» **DIRECTIONS**
Go over these records and count the lines with the string "width" in them; the count is all that should be returned.

(Stored data entries)
********************

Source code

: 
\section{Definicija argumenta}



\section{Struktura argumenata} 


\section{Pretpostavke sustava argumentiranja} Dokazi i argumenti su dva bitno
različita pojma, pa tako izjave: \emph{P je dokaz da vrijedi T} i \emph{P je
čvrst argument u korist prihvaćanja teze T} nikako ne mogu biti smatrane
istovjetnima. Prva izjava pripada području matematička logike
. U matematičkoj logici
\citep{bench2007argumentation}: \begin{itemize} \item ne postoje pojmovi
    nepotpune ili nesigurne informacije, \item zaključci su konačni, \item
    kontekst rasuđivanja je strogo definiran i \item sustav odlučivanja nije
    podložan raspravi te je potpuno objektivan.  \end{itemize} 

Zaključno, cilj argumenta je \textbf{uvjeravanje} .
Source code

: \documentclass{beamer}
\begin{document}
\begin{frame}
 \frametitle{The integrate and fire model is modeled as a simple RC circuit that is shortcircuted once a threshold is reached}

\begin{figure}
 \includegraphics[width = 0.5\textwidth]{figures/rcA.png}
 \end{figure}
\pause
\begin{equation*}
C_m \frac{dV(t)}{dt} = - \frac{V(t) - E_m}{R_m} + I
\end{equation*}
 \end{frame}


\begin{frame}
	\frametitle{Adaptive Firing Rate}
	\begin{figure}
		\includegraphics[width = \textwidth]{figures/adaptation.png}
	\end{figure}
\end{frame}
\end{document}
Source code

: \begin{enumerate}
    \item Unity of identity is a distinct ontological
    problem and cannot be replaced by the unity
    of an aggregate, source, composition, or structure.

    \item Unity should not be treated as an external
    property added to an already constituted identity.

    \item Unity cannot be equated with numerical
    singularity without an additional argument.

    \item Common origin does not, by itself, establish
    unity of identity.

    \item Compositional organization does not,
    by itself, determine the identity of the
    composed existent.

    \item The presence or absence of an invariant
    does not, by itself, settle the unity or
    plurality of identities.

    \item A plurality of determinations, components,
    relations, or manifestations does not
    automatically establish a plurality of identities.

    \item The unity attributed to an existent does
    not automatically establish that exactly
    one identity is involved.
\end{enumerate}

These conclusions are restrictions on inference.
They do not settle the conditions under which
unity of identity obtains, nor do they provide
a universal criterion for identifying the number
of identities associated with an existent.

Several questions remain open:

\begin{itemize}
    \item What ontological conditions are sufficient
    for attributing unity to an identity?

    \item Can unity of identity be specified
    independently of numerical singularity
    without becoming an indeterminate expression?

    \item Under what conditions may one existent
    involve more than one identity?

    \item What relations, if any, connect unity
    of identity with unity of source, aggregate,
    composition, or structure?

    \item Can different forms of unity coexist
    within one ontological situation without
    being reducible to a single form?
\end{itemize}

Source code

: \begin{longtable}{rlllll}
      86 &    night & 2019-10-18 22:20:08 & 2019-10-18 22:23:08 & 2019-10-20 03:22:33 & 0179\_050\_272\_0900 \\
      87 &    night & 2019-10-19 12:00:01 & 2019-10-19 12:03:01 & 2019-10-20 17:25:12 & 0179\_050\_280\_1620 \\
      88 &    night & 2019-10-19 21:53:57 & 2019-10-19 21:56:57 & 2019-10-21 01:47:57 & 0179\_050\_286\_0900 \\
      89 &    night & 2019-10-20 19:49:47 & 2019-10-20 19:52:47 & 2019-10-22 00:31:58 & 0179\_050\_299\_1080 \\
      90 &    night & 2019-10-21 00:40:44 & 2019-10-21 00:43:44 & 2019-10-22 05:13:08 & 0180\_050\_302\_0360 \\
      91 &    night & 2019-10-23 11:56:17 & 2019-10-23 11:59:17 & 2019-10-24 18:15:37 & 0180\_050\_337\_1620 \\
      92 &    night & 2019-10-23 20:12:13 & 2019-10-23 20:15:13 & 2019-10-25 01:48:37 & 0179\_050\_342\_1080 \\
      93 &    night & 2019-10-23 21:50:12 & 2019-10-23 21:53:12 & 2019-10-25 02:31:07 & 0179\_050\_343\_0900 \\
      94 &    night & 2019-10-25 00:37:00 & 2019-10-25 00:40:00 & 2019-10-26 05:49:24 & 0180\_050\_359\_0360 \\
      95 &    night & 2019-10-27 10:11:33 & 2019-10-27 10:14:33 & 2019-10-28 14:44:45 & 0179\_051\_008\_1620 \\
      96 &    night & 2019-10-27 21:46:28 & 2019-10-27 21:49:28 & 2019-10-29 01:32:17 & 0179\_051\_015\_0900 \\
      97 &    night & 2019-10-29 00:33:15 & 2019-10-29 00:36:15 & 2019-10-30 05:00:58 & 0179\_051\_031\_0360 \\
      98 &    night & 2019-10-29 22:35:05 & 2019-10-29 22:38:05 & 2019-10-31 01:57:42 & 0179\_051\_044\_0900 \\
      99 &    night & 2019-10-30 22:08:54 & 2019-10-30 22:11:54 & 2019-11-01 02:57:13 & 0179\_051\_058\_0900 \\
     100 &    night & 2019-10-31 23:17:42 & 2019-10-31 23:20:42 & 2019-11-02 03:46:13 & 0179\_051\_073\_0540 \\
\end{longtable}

********************

» **THE ANSWER**
2